Tally the lines below that contain "Material". The number is the whole answer.

___ Supplied information

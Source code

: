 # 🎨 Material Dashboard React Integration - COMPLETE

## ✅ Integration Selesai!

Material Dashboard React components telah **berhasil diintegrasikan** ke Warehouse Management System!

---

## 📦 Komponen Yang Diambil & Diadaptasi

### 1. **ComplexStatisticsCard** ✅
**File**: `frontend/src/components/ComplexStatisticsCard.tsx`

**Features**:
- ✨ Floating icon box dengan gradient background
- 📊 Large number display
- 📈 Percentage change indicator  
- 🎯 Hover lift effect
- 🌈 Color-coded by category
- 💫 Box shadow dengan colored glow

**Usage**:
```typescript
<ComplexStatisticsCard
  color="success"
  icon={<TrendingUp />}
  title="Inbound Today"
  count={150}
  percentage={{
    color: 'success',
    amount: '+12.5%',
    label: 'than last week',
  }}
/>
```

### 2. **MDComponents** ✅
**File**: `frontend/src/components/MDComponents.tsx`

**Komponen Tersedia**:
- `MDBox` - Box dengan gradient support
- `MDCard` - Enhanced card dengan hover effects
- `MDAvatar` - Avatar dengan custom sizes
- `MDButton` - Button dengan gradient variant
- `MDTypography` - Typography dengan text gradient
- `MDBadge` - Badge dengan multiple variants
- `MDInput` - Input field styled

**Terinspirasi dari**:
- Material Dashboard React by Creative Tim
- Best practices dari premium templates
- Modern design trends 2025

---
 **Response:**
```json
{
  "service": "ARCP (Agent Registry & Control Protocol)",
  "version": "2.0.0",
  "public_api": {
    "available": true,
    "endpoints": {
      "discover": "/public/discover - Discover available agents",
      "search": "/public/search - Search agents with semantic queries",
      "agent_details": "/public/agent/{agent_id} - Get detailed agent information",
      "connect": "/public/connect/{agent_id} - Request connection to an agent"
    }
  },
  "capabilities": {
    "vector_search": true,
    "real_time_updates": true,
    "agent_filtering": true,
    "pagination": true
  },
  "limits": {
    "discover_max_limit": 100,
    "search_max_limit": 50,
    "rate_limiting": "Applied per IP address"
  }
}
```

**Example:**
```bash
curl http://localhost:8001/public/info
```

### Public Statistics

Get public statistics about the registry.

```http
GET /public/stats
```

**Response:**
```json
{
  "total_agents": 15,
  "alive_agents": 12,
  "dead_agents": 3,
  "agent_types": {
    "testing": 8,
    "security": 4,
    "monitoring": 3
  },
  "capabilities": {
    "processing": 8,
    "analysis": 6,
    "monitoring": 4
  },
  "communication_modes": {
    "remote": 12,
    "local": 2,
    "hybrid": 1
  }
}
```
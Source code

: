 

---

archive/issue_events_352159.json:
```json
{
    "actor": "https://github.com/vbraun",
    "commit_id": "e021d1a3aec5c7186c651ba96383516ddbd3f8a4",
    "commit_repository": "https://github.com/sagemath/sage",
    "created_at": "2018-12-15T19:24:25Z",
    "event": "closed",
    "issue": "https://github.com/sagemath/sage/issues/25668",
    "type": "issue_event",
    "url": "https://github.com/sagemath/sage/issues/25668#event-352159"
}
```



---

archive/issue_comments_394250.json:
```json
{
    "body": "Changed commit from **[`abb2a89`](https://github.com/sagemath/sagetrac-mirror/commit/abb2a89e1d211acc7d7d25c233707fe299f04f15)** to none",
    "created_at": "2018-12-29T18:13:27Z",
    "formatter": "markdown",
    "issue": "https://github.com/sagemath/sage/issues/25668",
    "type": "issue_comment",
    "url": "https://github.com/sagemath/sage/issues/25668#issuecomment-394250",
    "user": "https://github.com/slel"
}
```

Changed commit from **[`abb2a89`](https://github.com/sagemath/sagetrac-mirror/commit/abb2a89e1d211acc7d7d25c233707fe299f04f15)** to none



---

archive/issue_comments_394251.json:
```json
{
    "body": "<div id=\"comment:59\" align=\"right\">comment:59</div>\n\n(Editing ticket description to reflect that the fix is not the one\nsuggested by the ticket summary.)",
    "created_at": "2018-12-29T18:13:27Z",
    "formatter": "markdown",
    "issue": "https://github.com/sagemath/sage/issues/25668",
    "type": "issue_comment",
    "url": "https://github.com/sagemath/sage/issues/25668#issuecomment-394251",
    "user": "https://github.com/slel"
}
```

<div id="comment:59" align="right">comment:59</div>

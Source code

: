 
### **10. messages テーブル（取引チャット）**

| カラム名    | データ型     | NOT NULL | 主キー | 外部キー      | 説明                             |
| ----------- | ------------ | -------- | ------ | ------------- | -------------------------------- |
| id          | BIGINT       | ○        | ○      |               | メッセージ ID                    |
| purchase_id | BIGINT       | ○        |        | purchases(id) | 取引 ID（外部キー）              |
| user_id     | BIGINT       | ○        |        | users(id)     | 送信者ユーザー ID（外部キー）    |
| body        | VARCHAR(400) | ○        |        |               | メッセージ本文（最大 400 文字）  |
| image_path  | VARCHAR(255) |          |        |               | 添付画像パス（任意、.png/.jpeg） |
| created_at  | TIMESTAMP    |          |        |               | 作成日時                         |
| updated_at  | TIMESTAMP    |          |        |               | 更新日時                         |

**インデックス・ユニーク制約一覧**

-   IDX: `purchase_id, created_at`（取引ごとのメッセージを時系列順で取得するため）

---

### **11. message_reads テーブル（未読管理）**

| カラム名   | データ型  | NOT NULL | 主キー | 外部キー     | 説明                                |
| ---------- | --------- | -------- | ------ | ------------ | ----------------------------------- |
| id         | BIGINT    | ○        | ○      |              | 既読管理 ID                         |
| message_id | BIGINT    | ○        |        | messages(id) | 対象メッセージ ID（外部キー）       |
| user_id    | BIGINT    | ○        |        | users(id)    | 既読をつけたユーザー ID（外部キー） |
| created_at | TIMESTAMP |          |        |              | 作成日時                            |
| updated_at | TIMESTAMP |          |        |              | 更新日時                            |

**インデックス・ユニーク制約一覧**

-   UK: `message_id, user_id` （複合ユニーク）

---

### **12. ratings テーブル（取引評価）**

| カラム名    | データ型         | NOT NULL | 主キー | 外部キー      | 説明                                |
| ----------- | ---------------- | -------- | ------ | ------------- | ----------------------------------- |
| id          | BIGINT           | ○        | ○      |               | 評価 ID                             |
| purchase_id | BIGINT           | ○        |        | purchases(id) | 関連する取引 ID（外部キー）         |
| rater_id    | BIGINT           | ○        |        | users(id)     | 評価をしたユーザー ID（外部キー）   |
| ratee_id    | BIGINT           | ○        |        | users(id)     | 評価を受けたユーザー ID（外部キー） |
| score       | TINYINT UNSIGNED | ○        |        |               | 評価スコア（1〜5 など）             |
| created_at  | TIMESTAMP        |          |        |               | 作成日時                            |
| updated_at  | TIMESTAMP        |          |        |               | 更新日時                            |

______

Result for this exercise:
3